§ WHAT THIS TASK INVOLVES: Nothing in the data may be altered; copy it all exactly.

[Source records]
+++
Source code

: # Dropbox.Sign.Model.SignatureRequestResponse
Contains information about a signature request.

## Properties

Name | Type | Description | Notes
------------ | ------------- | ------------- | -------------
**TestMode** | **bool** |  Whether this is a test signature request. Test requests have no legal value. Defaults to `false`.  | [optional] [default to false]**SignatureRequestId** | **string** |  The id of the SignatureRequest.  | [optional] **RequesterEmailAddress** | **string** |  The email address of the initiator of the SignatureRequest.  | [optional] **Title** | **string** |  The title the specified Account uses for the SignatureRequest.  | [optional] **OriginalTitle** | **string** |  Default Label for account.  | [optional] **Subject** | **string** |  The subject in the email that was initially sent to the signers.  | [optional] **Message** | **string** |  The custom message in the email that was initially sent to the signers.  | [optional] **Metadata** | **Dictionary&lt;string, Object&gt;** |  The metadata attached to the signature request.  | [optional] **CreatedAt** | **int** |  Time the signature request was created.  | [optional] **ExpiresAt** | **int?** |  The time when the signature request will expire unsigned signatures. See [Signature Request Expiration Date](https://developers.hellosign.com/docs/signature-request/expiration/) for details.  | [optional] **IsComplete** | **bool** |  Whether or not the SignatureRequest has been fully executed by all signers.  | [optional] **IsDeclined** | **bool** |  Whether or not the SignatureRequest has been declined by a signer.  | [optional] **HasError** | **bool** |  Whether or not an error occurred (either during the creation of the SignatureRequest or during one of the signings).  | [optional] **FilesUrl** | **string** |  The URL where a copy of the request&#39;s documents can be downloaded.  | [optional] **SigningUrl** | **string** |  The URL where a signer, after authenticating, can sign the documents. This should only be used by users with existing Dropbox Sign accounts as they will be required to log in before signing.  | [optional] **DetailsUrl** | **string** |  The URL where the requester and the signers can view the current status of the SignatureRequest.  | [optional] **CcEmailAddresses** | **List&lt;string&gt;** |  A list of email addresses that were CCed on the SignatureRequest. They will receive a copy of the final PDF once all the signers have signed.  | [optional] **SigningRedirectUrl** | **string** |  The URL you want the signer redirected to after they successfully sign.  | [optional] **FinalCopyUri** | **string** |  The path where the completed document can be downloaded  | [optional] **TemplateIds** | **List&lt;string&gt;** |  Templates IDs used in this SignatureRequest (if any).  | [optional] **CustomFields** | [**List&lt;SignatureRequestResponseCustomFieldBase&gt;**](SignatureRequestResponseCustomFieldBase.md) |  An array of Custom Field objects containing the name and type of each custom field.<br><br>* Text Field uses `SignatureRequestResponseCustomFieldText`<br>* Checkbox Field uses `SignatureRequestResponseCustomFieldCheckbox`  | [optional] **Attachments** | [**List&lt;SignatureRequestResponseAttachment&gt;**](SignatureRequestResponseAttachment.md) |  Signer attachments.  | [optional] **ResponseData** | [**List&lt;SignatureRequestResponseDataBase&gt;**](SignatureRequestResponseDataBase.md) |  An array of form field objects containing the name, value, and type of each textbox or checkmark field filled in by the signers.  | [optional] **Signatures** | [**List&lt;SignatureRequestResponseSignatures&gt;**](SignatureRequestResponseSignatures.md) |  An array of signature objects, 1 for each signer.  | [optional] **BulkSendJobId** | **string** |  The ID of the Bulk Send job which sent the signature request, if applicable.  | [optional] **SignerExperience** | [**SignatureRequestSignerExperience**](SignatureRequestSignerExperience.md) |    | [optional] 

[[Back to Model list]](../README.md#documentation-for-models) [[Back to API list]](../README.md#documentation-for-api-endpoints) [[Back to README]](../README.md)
+++
§ EXERCISE RESULT:
Source code

: # Dropbox.Sign.Model.SignatureRequestResponse
Contains information about a signature request.

## Properties

Name | Type | Description | Notes
------------ | ------------- | ------------- | -------------
**TestMode** | **bool** |  Whether this is a test signature request. Test requests have no legal value. Defaults to `false`.  | [optional] [default to false]**SignatureRequestId** | **string** |  The id of the SignatureRequest.  | [optional] **RequesterEmailAddress** | **string** |  The email address of the initiator of the SignatureRequest.  | [optional] **Title** | **string** |  The title the specified Account uses for the SignatureRequest.  | [optional] **OriginalTitle** | **string** |  Default Label for account.  | [optional] **Subject** | **string** |  The subject in the email that was initially sent to the signers.  | [optional] **Message** | **string** |  The custom message in the email that was initially sent to the signers.  | [optional] **Metadata** | **Dictionary&lt;string, Object&gt;** |  The metadata attached to the signature request.  | [optional] **CreatedAt** | **int** |  Time the signature request was created.  | [optional] **ExpiresAt** | **int?** |  The time when the signature request will expire unsigned signatures. See [Signature Request Expiration Date](https://developers.hellosign.com/docs/signature-request/expiration/) for details.  | [optional] **IsComplete** | **bool** |  Whether or not the SignatureRequest has been fully executed by all signers.  | [optional] **IsDeclined** | **bool** |  Whether or not the SignatureRequest has been declined by a signer.  | [optional] **HasError** | **bool** |  Whether or not an error occurred (either during the creation of the SignatureRequest or during one of the signings).  | [optional] **FilesUrl** | **string** |  The URL where a copy of the request&#39;s documents can be downloaded.  | [optional] **SigningUrl** | **string** |  The URL where a signer, after authenticating, can sign the documents. This should only be used by users with existing Dropbox Sign accounts as they will be required to log in before signing.  | [optional] **DetailsUrl** | **string** |  The URL where the requester and the signers can view the current status of the SignatureRequest.  | [optional] **CcEmailAddresses** | **List&lt;string&gt;** |  A list of email addresses that were CCed on the SignatureRequest. They will receive a copy of the final PDF once all the signers have signed.  | [optional] **SigningRedirectUrl** | **string** |  The URL you want the signer redirected to after they successfully sign.  | [optional] **FinalCopyUri** | **string** |  The path where the completed document can be downloaded  | [optional] **TemplateIds** | **List&lt;string&gt;** |  Templates IDs used in this SignatureRequest (if any).  | [optional] **CustomFields** | [**List&lt;SignatureRequestResponseCustomFieldBase&gt;**](SignatureRequestResponseCustomFieldBase.md) |  An array of Custom Field objects containing the name and type of each custom field.<br><br>* Text Field uses `SignatureRequestResponseCustomFieldText`<br>* Checkbox Field uses `SignatureRequestResponseCustomFieldCheckbox`  | [optional] **Attachments** | [**List&lt;SignatureRequestResponseAttachment&gt;**](SignatureRequestResponseAttachment.md) |  Signer attachments.  | [optional] **ResponseData** | [**List&lt;SignatureRequestResponseDataBase&gt;**](SignatureRequestResponseDataBase.md) |  An array of form field objects containing the name, value, and type of each textbox or checkmark field filled in by the signers.  | [optional] **Signatures** | [**List&lt;SignatureRequestResponseSignatures&gt;**](SignatureRequestResponseSignatures.md) |  An array of signature objects, 1 for each signer.  | [optional] **BulkSendJobId** | **string** |  The ID of the Bulk Send job which sent the signature request, if applicable.  | [optional] **SignerExperience** | [**SignatureRequestSignerExperience**](SignatureRequestSignerExperience.md) |    | [optional] 

[[Back to Model list]](../README.md#documentation-for-models) [[Back to API list]](../README.md#documentation-for-api-endpoints) [[Back to README]](../README.md)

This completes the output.